The ex-Labor leader notes the department’s “expansive interpretation” of his registration obligations “has given me pause to consider how the legislation might affect others in our society, including the media, given the arrangements that sometimes exist between the Australian media outlets and foreign governments, officials and entities”.
“For instance, Rupert Murdoch’s News Corporation is well known for cultivating partnerships with governments, foreign and domestic, where both sides understand that favourable coverage is being exchanged for political and commercial favours,” he writes.
Rudd is currently spearheading a campaign for a royal commission into the Murdoch media.
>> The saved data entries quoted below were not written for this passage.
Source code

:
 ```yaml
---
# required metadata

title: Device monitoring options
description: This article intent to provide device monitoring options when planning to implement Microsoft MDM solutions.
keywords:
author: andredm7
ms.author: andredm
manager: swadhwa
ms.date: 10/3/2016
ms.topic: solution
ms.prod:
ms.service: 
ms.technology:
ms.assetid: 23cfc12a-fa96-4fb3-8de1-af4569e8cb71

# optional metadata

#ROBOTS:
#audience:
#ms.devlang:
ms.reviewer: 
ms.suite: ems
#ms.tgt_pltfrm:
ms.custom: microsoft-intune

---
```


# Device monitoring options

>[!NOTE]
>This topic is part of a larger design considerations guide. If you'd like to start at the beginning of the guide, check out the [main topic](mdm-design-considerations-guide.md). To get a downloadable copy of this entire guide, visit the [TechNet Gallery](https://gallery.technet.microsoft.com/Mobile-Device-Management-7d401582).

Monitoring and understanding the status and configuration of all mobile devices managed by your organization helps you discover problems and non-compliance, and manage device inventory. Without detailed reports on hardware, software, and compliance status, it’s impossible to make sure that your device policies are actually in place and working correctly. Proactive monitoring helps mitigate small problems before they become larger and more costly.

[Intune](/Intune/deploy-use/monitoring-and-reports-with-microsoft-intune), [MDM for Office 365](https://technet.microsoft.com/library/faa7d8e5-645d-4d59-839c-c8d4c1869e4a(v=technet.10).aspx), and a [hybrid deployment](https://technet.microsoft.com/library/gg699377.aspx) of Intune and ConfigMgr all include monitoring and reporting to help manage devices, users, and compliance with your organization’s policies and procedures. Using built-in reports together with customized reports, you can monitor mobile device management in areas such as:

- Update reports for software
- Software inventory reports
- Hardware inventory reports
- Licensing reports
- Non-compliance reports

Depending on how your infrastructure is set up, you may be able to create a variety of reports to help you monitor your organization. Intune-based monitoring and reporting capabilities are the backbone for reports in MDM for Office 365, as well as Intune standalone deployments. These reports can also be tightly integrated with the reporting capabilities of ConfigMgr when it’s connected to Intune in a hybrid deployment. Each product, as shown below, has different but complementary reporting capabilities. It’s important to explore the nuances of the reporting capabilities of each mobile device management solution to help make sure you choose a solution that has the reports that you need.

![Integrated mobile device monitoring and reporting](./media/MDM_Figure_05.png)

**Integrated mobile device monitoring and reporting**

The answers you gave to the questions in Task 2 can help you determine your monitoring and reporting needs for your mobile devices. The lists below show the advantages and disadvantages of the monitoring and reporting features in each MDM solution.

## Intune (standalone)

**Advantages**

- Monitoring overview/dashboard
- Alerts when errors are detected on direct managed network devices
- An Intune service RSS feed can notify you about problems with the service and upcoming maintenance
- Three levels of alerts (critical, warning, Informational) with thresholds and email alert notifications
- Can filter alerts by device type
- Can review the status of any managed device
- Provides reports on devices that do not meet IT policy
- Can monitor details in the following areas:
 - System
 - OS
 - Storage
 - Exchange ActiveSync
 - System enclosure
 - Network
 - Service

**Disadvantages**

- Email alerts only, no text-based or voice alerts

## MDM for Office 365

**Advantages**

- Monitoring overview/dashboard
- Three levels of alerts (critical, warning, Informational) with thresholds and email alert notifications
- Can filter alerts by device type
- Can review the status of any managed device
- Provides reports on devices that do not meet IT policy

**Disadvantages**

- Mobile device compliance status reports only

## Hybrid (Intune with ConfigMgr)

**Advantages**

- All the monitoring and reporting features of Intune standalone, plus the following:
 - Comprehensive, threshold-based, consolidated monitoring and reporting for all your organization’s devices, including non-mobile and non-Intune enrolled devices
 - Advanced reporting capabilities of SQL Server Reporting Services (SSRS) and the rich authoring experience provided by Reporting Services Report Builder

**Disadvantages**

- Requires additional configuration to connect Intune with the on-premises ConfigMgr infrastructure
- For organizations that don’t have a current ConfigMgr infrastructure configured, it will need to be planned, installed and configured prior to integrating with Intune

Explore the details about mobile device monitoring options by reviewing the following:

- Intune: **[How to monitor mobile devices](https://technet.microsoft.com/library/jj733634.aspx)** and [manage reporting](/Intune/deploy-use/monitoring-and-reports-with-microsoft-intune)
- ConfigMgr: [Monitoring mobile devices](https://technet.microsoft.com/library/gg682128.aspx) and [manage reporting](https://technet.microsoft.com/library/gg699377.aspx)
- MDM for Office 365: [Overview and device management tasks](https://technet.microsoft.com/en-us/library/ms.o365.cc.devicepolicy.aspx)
Malcolm Turnbull has joined calls for that inquiry and the Senate will conduct an inquiry into media diversity.
In his letter to Moraitis, Rudd has attached a legal opinion from the eminent barrister Bret Walker SC about whether Murdoch’s Australian arm might have an obligation to register under the foreign influence regime.
In his advice, Walker says News Corp Australia may be liable to register if “they individually or collectively undertake registrable activities on behalf of a foreign principal or enter into a registrable arrangement with a foreign principal”.
More specifically, Walker cites an example where the Daily Telegraph published an article described as a world exclusive stating it had obtained a 15-page dossier produced by western governments which declared that China had deliberately suppressed or destroyed evidence of the coronavirus outbreak that had cost tens of thousands of lives.
“It is not apparent from the article upon whose behalf the dossier was communicated except the reference to it being produced by western governments,” Walker’s advice states.
“The lack of identification of the source of the dossier would mean that the communication of that information to the public, for the purpose of political or governmental influence, was potentially registrable ‘communications activity’ under the Act.”
Walker says if a foreign principal had provided the dossier exclusively to the Daily Telegraph for publication to the public “by arrangement or request, then the communications activity was registrable and remains liable to be registered” – and he says the “identity of the foreign principal would be required to be disclosed for transparency”.
He notes that “worldwide exclusivity would not necessarily mean that it was provided to the Daily Telegraph by an arrangement with or request of a foreign principal”. Walker says “the Act simply ensures if it had been, the foreign principal should be identified either in the communication itself or by registration under the Act”.
Rudd tells Moraitis “one may suspect, as I do, that this news story was placed in the Australian media by the Trump administration so that it could influence Australian public opinion”.
He contends that if that was the case, the journalist who wrote the story and News Corp Australia “would apparently be obliged to register as potential agents of foreign influence in Australia – and disclose these sources to the government”.
“Walker’s advice raises a clear matter of public concern,” Rudd writes in his letter. “I therefore raise it as a potential matter for your department and minister to consider in consultation with officials, media organisations and, importantly, the journalists’ union, the MEAA”.
Rudd tells Moratis in the letter he intends to make the correspondence public. News Corp Australia has been contacted for comment.
Australia introduced the Foreign Influence Transparency Scheme in 2018, along with a series of measures aimed at toughening up the country’s foreign interference and espionage laws.
Rudd says the department “expressed the view” in late November that he had registration obligations under the scheme’s special imposition on former cabinet ministers “despite the fact that I undertake no activities on behalf of a foreign principal and I am not an agent of foreign influence”.
Former Liberal prime minister Tony Abbott in October added himself to the register after the British government pressed ahead with his appointment to a trade position.
Abbott had previously been asked to consider registering as an agent of foreign influence for speaking at a conference organised by the Hungarian government, at which he gave a controversial speech on migration and praised the country’s far-right prime minister, Viktor Orbán.